Hiya,

I've a couple of questions as to 1) whether there are
any security issues with a thing I've done, (described
below) and 2) if it'd be worthwhile documenting something
like this.

I've been working on encrypted SNI and as part of that
have built a test server. It seems sensible that some
web sites using ESNI might use wildcard certificates
so the DNS names that will be encrypted SNI values
don't need to appear in e.g. CT logs. So that's what
I've done. For wildcard certs, the CA I'm using
(letsencrypt) requires DNS challenges.

In my setup, I don't have an API that allows the web
server to write to the DNS. Many web server setups
might have such an API, but I suspect many others are
like mine, and do not. Instead I have a separate
"zone factory" machine that manages zone files and can
poll the web server to see if there are any new DNS
challenges that need publishing whenever a wildcard
cert is due for renewal. The zone factory then takes
care of updating the zone, DNSSEC re-signing, AXFR
etc.

What I've done is setup weekly cronjobs on the web server
and the zone factory machine, so when a wildcard cert
needs renewing and the CA sends some new DNS challenges
for the wildcard cert, I have the web server put those
in a JSON file that can be retrieved at:

   https://$DOMAIN/.well-known/acme/dhs-challenges

The zone factory polls (a few mins later) for new content
at the above URL, and if there is and all looks good,
updates the zone to put TXT RRs at _acme-challenge.$DOMAIN.

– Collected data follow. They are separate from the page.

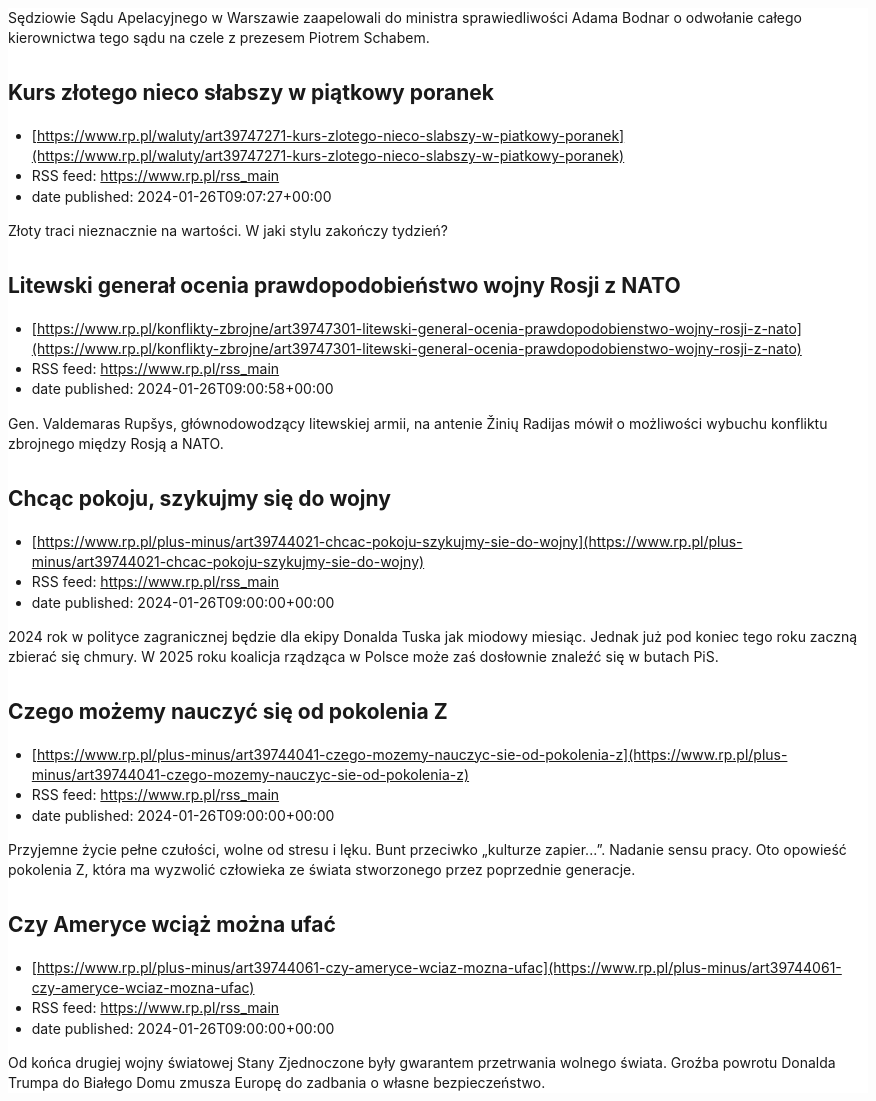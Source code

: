 Sędziowie Sądu Apelacyjnego w Warszawie zaapelowali do ministra sprawiedliwości Adama Bodnar o odwołanie całego kierownictwa tego sądu na czele z prezesem Piotrem Schabem.

## Kurs złotego nieco słabszy w piątkowy poranek
 - [https://www.rp.pl/waluty/art39747271-kurs-zlotego-nieco-slabszy-w-piatkowy-poranek](https://www.rp.pl/waluty/art39747271-kurs-zlotego-nieco-slabszy-w-piatkowy-poranek)
 - RSS feed: https://www.rp.pl/rss_main
 - date published: 2024-01-26T09:07:27+00:00

Złoty traci nieznacznie na wartości. W jaki stylu zakończy tydzień?

## Litewski generał ocenia prawdopodobieństwo wojny Rosji z NATO
 - [https://www.rp.pl/konflikty-zbrojne/art39747301-litewski-general-ocenia-prawdopodobienstwo-wojny-rosji-z-nato](https://www.rp.pl/konflikty-zbrojne/art39747301-litewski-general-ocenia-prawdopodobienstwo-wojny-rosji-z-nato)
 - RSS feed: https://www.rp.pl/rss_main
 - date published: 2024-01-26T09:00:58+00:00

Gen. Valdemaras Rupšys, głównodowodzący litewskiej armii, na antenie Žinių Radijas mówił o możliwości wybuchu konfliktu zbrojnego między Rosją a NATO.

## Chcąc pokoju, szykujmy się do wojny
 - [https://www.rp.pl/plus-minus/art39744021-chcac-pokoju-szykujmy-sie-do-wojny](https://www.rp.pl/plus-minus/art39744021-chcac-pokoju-szykujmy-sie-do-wojny)
 - RSS feed: https://www.rp.pl/rss_main
 - date published: 2024-01-26T09:00:00+00:00

2024 rok w polityce zagranicznej będzie dla ekipy Donalda Tuska jak miodowy miesiąc. Jednak już pod koniec tego roku zaczną zbierać się chmury. W 2025 roku koalicja rządząca w Polsce może zaś dosłownie znaleźć się w butach PiS.

## Czego możemy nauczyć się od pokolenia Z
 - [https://www.rp.pl/plus-minus/art39744041-czego-mozemy-nauczyc-sie-od-pokolenia-z](https://www.rp.pl/plus-minus/art39744041-czego-mozemy-nauczyc-sie-od-pokolenia-z)
 - RSS feed: https://www.rp.pl/rss_main
 - date published: 2024-01-26T09:00:00+00:00

Przyjemne życie pełne czułości, wolne od stresu i lęku. Bunt przeciwko „kulturze zapier...”. Nadanie sensu pracy. Oto opowieść pokolenia Z, która ma wyzwolić człowieka ze świata stworzonego przez poprzednie generacje.

## Czy Ameryce wciąż można ufać
 - [https://www.rp.pl/plus-minus/art39744061-czy-ameryce-wciaz-mozna-ufac](https://www.rp.pl/plus-minus/art39744061-czy-ameryce-wciaz-mozna-ufac)
 - RSS feed: https://www.rp.pl/rss_main
 - date published: 2024-01-26T09:00:00+00:00

Od końca drugiej wojny światowej Stany Zjednoczone były gwarantem przetrwania wolnego świata. Groźba powrotu Donalda Trumpa do Białego Domu zmusza Europę do zadbania o własne bezpieczeństwo.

A few minutes after that's done the web server (via a
another cronjob) checks if the correct new values have
been published in the DNS, and once it sees that's been
done, it finishes off the ACME renewal process with the
CA.

Note that I'd be entirely happy to change the URL above
and/or the syntactic-sugar around the content expected to
be found there if there were a desire to document this.

As it happens, I had more or less the same issue with
updating ESNIKeys, and wrote up [1] for that. A read of
that short draft might provide more background if the
above's not clear.

So, again, I'm wondering if there're any security issues
with doing this - it seems ok for my use-case, but maybe
there're downsides if it were done in other situations,
or maybe I'm being dim and missing something obvious;-)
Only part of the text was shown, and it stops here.